EXERCISE OBJECTIVE: Up to and including the line containing "the counting sequence.", set down each line of the entries below exactly, starting from the first, and leave out the rest.
**** DATA IN THIS EXERCISE ****
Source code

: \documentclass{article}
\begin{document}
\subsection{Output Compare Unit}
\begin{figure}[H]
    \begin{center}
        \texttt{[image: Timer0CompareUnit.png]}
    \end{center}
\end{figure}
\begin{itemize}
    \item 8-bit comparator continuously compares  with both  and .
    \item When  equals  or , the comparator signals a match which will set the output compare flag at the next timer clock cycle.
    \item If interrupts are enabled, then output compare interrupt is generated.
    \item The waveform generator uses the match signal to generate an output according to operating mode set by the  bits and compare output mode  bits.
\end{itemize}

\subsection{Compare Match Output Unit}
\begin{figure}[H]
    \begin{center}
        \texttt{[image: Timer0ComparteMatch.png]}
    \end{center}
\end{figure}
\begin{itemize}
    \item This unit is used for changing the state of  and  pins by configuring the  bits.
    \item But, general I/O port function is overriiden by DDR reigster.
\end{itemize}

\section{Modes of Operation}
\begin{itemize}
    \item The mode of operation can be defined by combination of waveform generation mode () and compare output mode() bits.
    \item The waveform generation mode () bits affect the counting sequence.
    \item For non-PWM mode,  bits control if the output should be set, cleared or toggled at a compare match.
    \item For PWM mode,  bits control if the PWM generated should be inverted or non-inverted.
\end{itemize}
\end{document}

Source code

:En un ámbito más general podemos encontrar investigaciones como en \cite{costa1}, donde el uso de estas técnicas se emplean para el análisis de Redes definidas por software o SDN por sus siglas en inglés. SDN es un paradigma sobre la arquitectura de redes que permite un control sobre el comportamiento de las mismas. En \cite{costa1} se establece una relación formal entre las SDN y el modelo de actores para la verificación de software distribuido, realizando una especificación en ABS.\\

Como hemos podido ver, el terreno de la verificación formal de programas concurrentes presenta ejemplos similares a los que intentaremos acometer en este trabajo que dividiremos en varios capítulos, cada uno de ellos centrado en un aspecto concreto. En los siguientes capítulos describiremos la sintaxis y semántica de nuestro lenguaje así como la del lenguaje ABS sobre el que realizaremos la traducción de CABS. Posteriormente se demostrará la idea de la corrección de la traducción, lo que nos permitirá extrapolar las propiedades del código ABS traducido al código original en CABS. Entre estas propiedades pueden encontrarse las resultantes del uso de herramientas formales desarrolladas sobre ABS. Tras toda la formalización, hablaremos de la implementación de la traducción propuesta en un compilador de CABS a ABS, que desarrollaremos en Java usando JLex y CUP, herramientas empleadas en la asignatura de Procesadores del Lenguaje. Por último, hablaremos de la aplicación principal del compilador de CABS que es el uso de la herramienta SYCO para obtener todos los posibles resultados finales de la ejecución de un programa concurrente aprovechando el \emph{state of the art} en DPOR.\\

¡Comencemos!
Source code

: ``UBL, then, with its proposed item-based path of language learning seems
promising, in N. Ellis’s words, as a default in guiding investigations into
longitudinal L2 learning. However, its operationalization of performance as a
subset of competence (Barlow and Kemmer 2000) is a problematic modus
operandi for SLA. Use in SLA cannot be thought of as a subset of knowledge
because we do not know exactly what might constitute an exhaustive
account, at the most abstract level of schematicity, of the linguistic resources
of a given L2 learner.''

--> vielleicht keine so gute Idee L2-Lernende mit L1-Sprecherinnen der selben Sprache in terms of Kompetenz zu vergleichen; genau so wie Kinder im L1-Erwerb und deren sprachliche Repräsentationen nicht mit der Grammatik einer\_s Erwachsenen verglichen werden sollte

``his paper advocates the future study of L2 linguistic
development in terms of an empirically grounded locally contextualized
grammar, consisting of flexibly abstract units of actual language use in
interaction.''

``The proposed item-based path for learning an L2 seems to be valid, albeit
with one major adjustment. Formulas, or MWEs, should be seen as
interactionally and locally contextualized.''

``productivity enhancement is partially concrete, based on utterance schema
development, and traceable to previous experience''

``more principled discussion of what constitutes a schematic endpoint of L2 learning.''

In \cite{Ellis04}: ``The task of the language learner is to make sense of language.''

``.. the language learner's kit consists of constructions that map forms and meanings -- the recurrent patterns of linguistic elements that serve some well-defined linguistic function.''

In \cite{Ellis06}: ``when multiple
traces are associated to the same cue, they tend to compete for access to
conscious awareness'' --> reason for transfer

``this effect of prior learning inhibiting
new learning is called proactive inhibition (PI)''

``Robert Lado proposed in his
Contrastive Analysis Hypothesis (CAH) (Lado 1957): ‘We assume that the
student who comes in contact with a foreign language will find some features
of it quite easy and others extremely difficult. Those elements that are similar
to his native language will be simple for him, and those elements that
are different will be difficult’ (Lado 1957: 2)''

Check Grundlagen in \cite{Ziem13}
****
RESULT FOR THIS EXERCISE:
Source code

: \documentclass{article}
\begin{document}
\subsection{Output Compare Unit}
\begin{figure}[H]
    \begin{center}
        \texttt{[image: Timer0CompareUnit.png]}
    \end{center}
\end{figure}
\begin{itemize}
    \item 8-bit comparator continuously compares  with both  and .
    \item When  equals  or , the comparator signals a match which will set the output compare flag at the next timer clock cycle.
    \item If interrupts are enabled, then output compare interrupt is generated.
    \item The waveform generator uses the match signal to generate an output according to operating mode set by the  bits and compare output mode  bits.
\end{itemize}

\subsection{Compare Match Output Unit}
\begin{figure}[H]
    \begin{center}
        \texttt{[image: Timer0ComparteMatch.png]}
    \end{center}
\end{figure}
\begin{itemize}
    \item This unit is used for changing the state of  and  pins by configuring the  bits.
    \item But, general I/O port function is overriiden by DDR reigster.
\end{itemize}

\section{Modes of Operation}
\begin{itemize}
    \item The mode of operation can be defined by combination of waveform generation mode () and compare output mode() bits.
    \item The waveform generation mode () bits affect the counting sequence.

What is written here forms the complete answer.